Reliability vs Validity
First of all, why do we even care about validity? Whenever we question or analyze a measuring tool (no matter what it is) — a ruler, assessment tool, quiz, survey, etc. we look at 1) its reliability and 2) its validity. The more reliable and valid a measure is, the more we can trust it. A classic example is a bathroom scale. For it to be reliable, it should give the exact weight every time. If on earth at the exact same location with no change in altitude, if we put say a dumbbell on a scale, if it gives us a different weight every time, then it’s not very reliable.
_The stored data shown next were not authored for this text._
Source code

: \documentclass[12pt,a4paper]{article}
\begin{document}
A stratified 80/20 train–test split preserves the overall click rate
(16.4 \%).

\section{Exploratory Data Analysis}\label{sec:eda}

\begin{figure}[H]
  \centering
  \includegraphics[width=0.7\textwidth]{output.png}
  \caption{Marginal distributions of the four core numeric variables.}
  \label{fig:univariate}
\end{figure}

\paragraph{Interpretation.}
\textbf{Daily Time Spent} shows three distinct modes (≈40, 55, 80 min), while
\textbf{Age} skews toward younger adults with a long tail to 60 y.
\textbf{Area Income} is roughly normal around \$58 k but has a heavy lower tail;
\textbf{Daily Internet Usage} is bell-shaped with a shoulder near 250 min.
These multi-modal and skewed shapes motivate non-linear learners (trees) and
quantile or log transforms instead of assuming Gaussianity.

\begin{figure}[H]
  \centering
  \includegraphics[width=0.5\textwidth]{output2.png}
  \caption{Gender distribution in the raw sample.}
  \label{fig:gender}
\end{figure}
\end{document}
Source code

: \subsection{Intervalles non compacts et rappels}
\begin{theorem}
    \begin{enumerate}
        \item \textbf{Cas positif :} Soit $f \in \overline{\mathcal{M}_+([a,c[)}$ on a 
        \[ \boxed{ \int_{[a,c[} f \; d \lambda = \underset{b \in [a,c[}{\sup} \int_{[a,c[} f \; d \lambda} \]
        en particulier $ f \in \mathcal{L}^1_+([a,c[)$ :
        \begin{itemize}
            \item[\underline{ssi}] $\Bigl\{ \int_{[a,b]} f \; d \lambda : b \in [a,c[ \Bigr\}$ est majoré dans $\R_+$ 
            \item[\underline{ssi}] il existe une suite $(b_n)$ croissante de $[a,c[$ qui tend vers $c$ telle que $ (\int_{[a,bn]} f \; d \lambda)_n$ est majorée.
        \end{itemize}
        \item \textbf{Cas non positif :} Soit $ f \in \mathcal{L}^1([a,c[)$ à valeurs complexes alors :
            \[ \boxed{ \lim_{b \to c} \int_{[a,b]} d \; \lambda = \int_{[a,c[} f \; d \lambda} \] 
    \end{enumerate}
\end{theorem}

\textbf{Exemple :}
What would be an example of validity? If we used a bathroom scale (which measures weight) and its output numbers to measure say, temperature, then it is a completely invalid measuring tool for temperature. We should be using a thermometer for that.
See the post on Construct & Face Validity.
Let’s start with content validity. The term content validity assesses whether a test is representative of “all aspects” of the construct. To produce valid results, the content, such as survey questions, must cover all relevant parts of the subject or construct it is intended to measure. If some aspects are missing from the measurement, it is less valid. Let’s take the Barthel index as an example. It is intended to measure the independence level for basic ADLs. Notice how it asks questions based on each ADL comprehensively – bowel and bladder and toilet use for toileting, grooming, feeding, transfers, mobility, dressing, stairs and bathing. Now if the bathel index was intended to measure the level of independence for ADLs, but neglected to include questions for say, dressing. Then the content validity is threatened because it did not address dressing in its component parts in consideration when coming up with a final score for the broad construct of ADLs.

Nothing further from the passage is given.